The home reversion specialist’s poll of more than 300 intermediaries found that 77% of those surveyed expect the sector to flourish in the next 12 months, while 22% thought it would remain stable.
Just 1% of respondents expected the equity release market to contract in 2012.
Despite this positive outlook, advisers have conceded that the market still faces a number of challenges in the year ahead. The main obstacle is public perception, with 77% of respondents admitting that consumers continue to view equity release with suspicion.
Other barriers to progress mentioned included insufficient funding limiting product choice, a lack of Government support and fears over existing providers withdrawing from the sector.
Commenting, Peter Welch, head of sales and distribution at Bridgewater Equity Release, said: “Despite the best interests of those operating in the sector, it is unfortunate that the equity release sector still suffers from something of an image problem.
“Equity release can be a fantastic option for many older homeowners looking for a solution for their housing and financial needs, and specialist advisers are fully equipped to deal with any concerns or questions that consumers may have.
“It would also be helpful for the future health of the sector if the Government was to promote its usefulness and help dispel the myths surrounding it.

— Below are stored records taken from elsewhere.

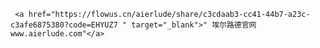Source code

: <html>
   <head>
       <title>"埃尔路德"</title>
       <meta charset="utf-8">

   </head>
   <body>
      
     <a href="https://flowus.cn/aierlude/share/c3cdaab3-cc41-44b7-a23c-c3afe6875380?code=EHYUZ7 " target="_blank">" 埃尔路德官网www.aierlude.com"</a>
      
   </body>
 </html>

“That said it is certainly pleasing to see advisers upbeat about the sector and fully anticipating it to grow in 2012.
“We face a number of deep-seated economic issues in this country including pension provision, long-term care needs, and the standard of living into retirement which equity release could legitimately provide a solution to.
“There is an inordinate amount of stored up wealth in thousands of properties across the country however there is still a reticence when it comes to using that equity even though it could help many people as they grow older.
“This has to be recognised and supported by all stakeholders as we move forward; these are problems which are not going to go away and it is important that we work on the full range of potential solutions rather than shy away from making these substantial and difficult decisions.”